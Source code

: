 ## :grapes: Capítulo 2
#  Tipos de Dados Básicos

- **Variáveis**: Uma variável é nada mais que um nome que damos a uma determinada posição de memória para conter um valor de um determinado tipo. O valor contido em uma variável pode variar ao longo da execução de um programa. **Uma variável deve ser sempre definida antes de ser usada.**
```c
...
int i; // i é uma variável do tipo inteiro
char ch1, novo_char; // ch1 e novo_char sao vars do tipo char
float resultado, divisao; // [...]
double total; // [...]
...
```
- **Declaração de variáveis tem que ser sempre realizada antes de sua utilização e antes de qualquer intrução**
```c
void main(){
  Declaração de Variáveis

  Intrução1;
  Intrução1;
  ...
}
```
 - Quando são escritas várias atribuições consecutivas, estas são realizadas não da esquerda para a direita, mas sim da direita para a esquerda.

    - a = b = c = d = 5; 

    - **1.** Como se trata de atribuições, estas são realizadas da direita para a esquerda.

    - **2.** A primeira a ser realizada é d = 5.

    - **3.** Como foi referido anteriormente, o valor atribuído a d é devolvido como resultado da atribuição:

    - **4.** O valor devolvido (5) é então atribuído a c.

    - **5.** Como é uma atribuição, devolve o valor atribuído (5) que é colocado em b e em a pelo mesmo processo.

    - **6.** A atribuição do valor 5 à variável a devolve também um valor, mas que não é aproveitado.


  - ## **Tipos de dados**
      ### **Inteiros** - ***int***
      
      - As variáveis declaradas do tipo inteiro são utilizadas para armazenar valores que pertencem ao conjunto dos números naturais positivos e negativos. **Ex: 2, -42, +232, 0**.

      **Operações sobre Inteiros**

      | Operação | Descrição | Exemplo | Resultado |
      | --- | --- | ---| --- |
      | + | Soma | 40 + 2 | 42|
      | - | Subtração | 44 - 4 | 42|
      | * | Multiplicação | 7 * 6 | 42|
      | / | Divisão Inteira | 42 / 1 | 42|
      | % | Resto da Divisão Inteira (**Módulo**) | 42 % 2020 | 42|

################

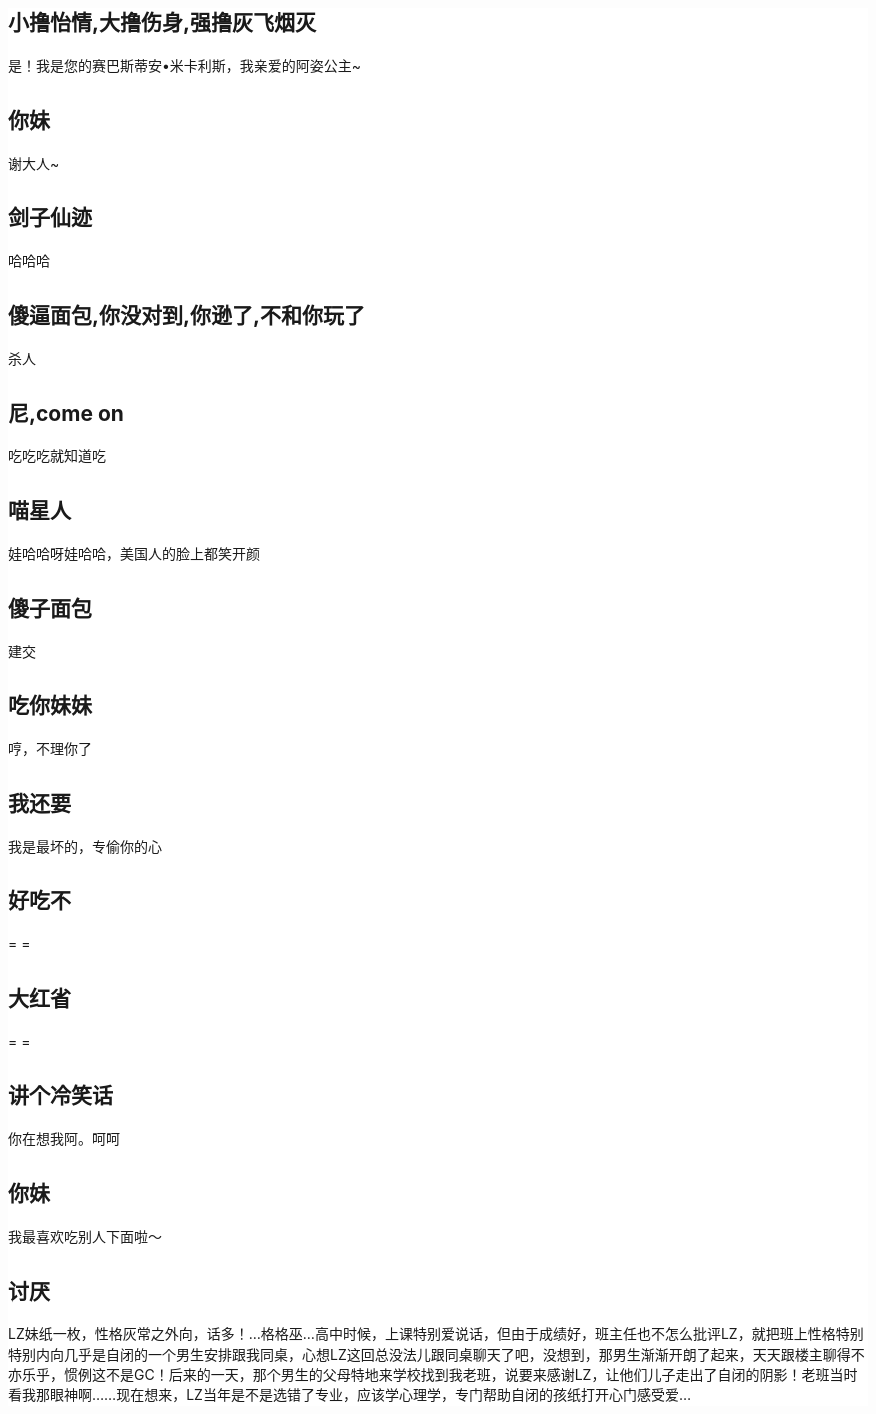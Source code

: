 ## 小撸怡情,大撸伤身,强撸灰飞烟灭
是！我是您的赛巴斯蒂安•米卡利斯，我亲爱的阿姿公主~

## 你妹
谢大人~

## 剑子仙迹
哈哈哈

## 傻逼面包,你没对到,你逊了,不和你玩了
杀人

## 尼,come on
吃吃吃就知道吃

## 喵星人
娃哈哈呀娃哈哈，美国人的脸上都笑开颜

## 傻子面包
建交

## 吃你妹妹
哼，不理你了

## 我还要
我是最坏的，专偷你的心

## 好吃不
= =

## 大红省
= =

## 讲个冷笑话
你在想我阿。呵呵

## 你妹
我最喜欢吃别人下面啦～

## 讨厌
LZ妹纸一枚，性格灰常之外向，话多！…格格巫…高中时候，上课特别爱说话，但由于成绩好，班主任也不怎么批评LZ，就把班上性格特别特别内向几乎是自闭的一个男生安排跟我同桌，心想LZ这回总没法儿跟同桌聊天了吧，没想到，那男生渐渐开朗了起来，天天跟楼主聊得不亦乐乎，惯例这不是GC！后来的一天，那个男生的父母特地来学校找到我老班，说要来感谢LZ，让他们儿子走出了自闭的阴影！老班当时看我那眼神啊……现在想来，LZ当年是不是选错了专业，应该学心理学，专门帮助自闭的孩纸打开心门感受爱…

################

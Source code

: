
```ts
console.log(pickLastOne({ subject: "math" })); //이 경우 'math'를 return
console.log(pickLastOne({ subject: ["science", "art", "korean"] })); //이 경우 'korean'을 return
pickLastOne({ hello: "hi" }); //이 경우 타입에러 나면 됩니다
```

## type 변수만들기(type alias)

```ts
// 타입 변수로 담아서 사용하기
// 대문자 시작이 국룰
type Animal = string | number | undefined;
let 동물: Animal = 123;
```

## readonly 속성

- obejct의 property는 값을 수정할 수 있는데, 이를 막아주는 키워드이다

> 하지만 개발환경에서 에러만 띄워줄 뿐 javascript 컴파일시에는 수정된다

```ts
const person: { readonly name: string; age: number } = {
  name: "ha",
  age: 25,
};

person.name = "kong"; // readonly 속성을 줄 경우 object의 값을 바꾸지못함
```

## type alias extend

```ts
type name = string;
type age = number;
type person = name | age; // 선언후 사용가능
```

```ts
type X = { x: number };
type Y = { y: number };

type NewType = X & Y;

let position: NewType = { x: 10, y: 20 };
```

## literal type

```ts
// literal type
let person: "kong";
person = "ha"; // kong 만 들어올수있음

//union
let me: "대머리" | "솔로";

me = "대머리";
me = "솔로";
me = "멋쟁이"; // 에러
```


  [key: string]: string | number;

################

**TASK DIRECTIONS**
Go through the material above and output exactly the lines from the one containing "- **1.** Como" through the one containing "42 % 2020 | 42|".

**RESPONSE FOR THIS EXERCISE**
    - **1.** Como se trata de atribuições, estas são realizadas da direita para a esquerda.

    - **2.** A primeira a ser realizada é d = 5.

    - **3.** Como foi referido anteriormente, o valor atribuído a d é devolvido como resultado da atribuição:

    - **4.** O valor devolvido (5) é então atribuído a c.

    - **5.** Como é uma atribuição, devolve o valor atribuído (5) que é colocado em b e em a pelo mesmo processo.

    - **6.** A atribuição do valor 5 à variável a devolve também um valor, mas que não é aproveitado.


  - ## **Tipos de dados**
      ### **Inteiros** - ***int***
      
      - As variáveis declaradas do tipo inteiro são utilizadas para armazenar valores que pertencem ao conjunto dos números naturais positivos e negativos. **Ex: 2, -42, +232, 0**.

      **Operações sobre Inteiros**

      | Operação | Descrição | Exemplo | Resultado |
      | --- | --- | ---| --- |
      | + | Soma | 40 + 2 | 42|
      | - | Subtração | 44 - 4 | 42|
      | * | Multiplicação | 7 * 6 | 42|
      | / | Divisão Inteira | 42 / 1 | 42|
      | % | Resto da Divisão Inteira (**Módulo**) | 42 % 2020 | 42|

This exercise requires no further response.